▸ **Try it**: Each record beneath this line is to be copied exactly.

╭──

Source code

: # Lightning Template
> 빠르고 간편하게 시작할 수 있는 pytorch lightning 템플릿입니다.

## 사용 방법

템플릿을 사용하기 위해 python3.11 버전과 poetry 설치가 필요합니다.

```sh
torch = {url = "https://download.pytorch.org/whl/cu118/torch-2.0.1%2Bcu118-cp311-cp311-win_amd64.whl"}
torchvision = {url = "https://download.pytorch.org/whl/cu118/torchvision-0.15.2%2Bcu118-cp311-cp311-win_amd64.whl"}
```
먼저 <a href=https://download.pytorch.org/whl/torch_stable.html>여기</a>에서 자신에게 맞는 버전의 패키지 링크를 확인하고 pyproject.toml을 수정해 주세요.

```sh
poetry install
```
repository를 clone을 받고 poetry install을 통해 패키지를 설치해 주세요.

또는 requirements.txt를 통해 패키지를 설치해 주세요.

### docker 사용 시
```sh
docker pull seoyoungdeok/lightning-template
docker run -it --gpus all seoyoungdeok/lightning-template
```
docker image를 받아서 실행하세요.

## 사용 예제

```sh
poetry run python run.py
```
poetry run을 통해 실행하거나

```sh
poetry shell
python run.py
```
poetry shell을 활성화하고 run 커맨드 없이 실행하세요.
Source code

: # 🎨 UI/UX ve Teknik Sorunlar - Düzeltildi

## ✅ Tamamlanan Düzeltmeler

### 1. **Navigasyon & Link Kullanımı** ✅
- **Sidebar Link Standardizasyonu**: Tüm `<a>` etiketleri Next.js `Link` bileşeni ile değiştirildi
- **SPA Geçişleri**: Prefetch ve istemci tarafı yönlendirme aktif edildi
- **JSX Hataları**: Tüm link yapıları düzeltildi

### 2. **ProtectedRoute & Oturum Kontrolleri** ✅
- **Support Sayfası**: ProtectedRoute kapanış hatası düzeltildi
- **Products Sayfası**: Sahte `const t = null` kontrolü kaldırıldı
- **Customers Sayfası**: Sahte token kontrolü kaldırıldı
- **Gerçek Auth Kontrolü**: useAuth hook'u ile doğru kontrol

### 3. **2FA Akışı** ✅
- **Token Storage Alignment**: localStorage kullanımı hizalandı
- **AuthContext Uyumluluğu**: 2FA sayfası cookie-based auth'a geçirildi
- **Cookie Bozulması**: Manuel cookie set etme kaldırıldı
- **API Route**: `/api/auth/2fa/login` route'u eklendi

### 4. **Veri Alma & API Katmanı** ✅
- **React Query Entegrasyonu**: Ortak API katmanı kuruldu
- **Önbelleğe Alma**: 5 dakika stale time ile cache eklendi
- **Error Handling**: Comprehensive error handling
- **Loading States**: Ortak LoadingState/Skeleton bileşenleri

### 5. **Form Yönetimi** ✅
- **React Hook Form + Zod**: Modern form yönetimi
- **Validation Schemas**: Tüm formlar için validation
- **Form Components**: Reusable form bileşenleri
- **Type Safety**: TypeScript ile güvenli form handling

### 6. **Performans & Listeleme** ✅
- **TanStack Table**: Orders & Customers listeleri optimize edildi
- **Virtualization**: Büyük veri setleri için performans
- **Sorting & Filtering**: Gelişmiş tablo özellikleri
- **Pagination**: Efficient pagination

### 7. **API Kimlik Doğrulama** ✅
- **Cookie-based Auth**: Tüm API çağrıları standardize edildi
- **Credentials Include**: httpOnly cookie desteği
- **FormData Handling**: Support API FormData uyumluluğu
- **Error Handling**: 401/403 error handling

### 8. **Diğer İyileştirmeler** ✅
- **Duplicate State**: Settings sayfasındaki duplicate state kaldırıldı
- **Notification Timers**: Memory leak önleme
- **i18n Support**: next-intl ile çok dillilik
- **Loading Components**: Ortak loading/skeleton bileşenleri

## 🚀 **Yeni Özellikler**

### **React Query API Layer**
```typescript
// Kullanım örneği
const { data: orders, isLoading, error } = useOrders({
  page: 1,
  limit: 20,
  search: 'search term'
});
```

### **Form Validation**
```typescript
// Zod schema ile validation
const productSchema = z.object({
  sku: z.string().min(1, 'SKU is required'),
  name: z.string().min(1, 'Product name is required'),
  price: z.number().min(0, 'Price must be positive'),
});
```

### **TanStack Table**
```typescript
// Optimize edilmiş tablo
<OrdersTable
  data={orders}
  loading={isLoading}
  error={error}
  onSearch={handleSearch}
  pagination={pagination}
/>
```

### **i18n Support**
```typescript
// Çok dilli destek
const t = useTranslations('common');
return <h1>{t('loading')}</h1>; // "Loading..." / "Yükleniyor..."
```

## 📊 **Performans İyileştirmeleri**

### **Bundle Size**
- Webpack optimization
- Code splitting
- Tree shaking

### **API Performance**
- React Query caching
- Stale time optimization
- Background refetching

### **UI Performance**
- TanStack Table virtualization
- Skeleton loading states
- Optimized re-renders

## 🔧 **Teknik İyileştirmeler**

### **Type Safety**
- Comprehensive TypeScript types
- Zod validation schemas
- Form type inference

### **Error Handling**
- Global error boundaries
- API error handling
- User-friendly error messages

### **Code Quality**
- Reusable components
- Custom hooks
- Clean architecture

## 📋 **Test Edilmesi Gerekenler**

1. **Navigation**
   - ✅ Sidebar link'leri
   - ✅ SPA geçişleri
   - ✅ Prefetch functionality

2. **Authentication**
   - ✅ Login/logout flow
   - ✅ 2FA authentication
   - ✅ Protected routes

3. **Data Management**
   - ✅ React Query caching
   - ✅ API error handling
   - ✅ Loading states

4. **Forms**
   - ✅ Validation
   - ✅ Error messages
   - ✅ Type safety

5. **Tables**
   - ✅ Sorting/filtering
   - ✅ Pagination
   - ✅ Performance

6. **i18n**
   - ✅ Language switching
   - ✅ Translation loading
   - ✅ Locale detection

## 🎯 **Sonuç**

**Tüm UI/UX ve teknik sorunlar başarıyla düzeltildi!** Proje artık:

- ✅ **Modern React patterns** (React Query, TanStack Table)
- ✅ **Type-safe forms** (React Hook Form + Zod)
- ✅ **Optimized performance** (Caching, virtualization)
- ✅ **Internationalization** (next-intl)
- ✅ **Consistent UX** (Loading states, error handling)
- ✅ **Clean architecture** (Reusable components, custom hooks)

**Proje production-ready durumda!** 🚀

╰──

▸ **Written answer**:
Source code

: # Lightning Template
> 빠르고 간편하게 시작할 수 있는 pytorch lightning 템플릿입니다.

## 사용 방법

템플릿을 사용하기 위해 python3.11 버전과 poetry 설치가 필요합니다.

```sh
torch = {url = "https://download.pytorch.org/whl/cu118/torch-2.0.1%2Bcu118-cp311-cp311-win_amd64.whl"}
torchvision = {url = "https://download.pytorch.org/whl/cu118/torchvision-0.15.2%2Bcu118-cp311-cp311-win_amd64.whl"}
```
먼저 <a href=https://download.pytorch.org/whl/torch_stable.html>여기</a>에서 자신에게 맞는 버전의 패키지 링크를 확인하고 pyproject.toml을 수정해 주세요.

```sh
poetry install
```
repository를 clone을 받고 poetry install을 통해 패키지를 설치해 주세요.

또는 requirements.txt를 통해 패키지를 설치해 주세요.

### docker 사용 시
```sh
docker pull seoyoungdeok/lightning-template
docker run -it --gpus all seoyoungdeok/lightning-template
```
docker image를 받아서 실행하세요.

## 사용 예제

```sh
poetry run python run.py
```
poetry run을 통해 실행하거나

```sh
poetry shell
python run.py
```
poetry shell을 활성화하고 run 커맨드 없이 실행하세요.
Source code

: # 🎨 UI/UX ve Teknik Sorunlar - Düzeltildi

## ✅ Tamamlanan Düzeltmeler

### 1. **Navigasyon & Link Kullanımı** ✅
- **Sidebar Link Standardizasyonu**: Tüm `<a>` etiketleri Next.js `Link` bileşeni ile değiştirildi
- **SPA Geçişleri**: Prefetch ve istemci tarafı yönlendirme aktif edildi
- **JSX Hataları**: Tüm link yapıları düzeltildi

### 2. **ProtectedRoute & Oturum Kontrolleri** ✅
- **Support Sayfası**: ProtectedRoute kapanış hatası düzeltildi
- **Products Sayfası**: Sahte `const t = null` kontrolü kaldırıldı
- **Customers Sayfası**: Sahte token kontrolü kaldırıldı
- **Gerçek Auth Kontrolü**: useAuth hook'u ile doğru kontrol

### 3. **2FA Akışı** ✅
- **Token Storage Alignment**: localStorage kullanımı hizalandı
- **AuthContext Uyumluluğu**: 2FA sayfası cookie-based auth'a geçirildi
- **Cookie Bozulması**: Manuel cookie set etme kaldırıldı
- **API Route**: `/api/auth/2fa/login` route'u eklendi

### 4. **Veri Alma & API Katmanı** ✅
- **React Query Entegrasyonu**: Ortak API katmanı kuruldu
- **Önbelleğe Alma**: 5 dakika stale time ile cache eklendi
- **Error Handling**: Comprehensive error handling
- **Loading States**: Ortak LoadingState/Skeleton bileşenleri

### 5. **Form Yönetimi** ✅
- **React Hook Form + Zod**: Modern form yönetimi
- **Validation Schemas**: Tüm formlar için validation
- **Form Components**: Reusable form bileşenleri
- **Type Safety**: TypeScript ile güvenli form handling

### 6. **Performans & Listeleme** ✅
- **TanStack Table**: Orders & Customers listeleri optimize edildi
- **Virtualization**: Büyük veri setleri için performans
- **Sorting & Filtering**: Gelişmiş tablo özellikleri
- **Pagination**: Efficient pagination

### 7. **API Kimlik Doğrulama** ✅
- **Cookie-based Auth**: Tüm API çağrıları standardize edildi
- **Credentials Include**: httpOnly cookie desteği
- **FormData Handling**: Support API FormData uyumluluğu
- **Error Handling**: 401/403 error handling

### 8. **Diğer İyileştirmeler** ✅
- **Duplicate State**: Settings sayfasındaki duplicate state kaldırıldı
- **Notification Timers**: Memory leak önleme
- **i18n Support**: next-intl ile çok dillilik
- **Loading Components**: Ortak loading/skeleton bileşenleri

## 🚀 **Yeni Özellikler**

### **React Query API Layer**
```typescript
// Kullanım örneği
const { data: orders, isLoading, error } = useOrders({
  page: 1,
  limit: 20,
  search: 'search term'
});
```

### **Form Validation**
```typescript
// Zod schema ile validation
const productSchema = z.object({
  sku: z.string().min(1, 'SKU is required'),
  name: z.string().min(1, 'Product name is required'),
  price: z.number().min(0, 'Price must be positive'),
});
```

### **TanStack Table**
```typescript
// Optimize edilmiş tablo
<OrdersTable
  data={orders}
  loading={isLoading}
  error={error}
  onSearch={handleSearch}
  pagination={pagination}
/>
```

### **i18n Support**
```typescript
// Çok dilli destek
const t = useTranslations('common');
return <h1>{t('loading')}</h1>; // "Loading..." / "Yükleniyor..."
```

## 📊 **Performans İyileştirmeleri**

### **Bundle Size**
- Webpack optimization
- Code splitting
- Tree shaking

### **API Performance**
- React Query caching
- Stale time optimization
- Background refetching

### **UI Performance**
- TanStack Table virtualization
- Skeleton loading states
- Optimized re-renders

## 🔧 **Teknik İyileştirmeler**

### **Type Safety**
- Comprehensive TypeScript types
- Zod validation schemas
- Form type inference

### **Error Handling**
- Global error boundaries
- API error handling
- User-friendly error messages

### **Code Quality**
- Reusable components
- Custom hooks
- Clean architecture

## 📋 **Test Edilmesi Gerekenler**

1. **Navigation**
   - ✅ Sidebar link'leri
   - ✅ SPA geçişleri
   - ✅ Prefetch functionality

2. **Authentication**
   - ✅ Login/logout flow
   - ✅ 2FA authentication
   - ✅ Protected routes

3. **Data Management**
   - ✅ React Query caching
   - ✅ API error handling
   - ✅ Loading states

4. **Forms**
   - ✅ Validation
   - ✅ Error messages
   - ✅ Type safety

5. **Tables**
   - ✅ Sorting/filtering
   - ✅ Pagination
   - ✅ Performance

6. **i18n**
   - ✅ Language switching
   - ✅ Translation loading
   - ✅ Locale detection

## 🎯 **Sonuç**

**Tüm UI/UX ve teknik sorunlar başarıyla düzeltildi!** Proje artık:

- ✅ **Modern React patterns** (React Query, TanStack Table)
- ✅ **Type-safe forms** (React Hook Form + Zod)
- ✅ **Optimized performance** (Caching, virtualization)
- ✅ **Internationalization** (next-intl)
- ✅ **Consistent UX** (Loading states, error handling)
- ✅ **Clean architecture** (Reusable components, custom hooks)

**Proje production-ready durumda!** 🚀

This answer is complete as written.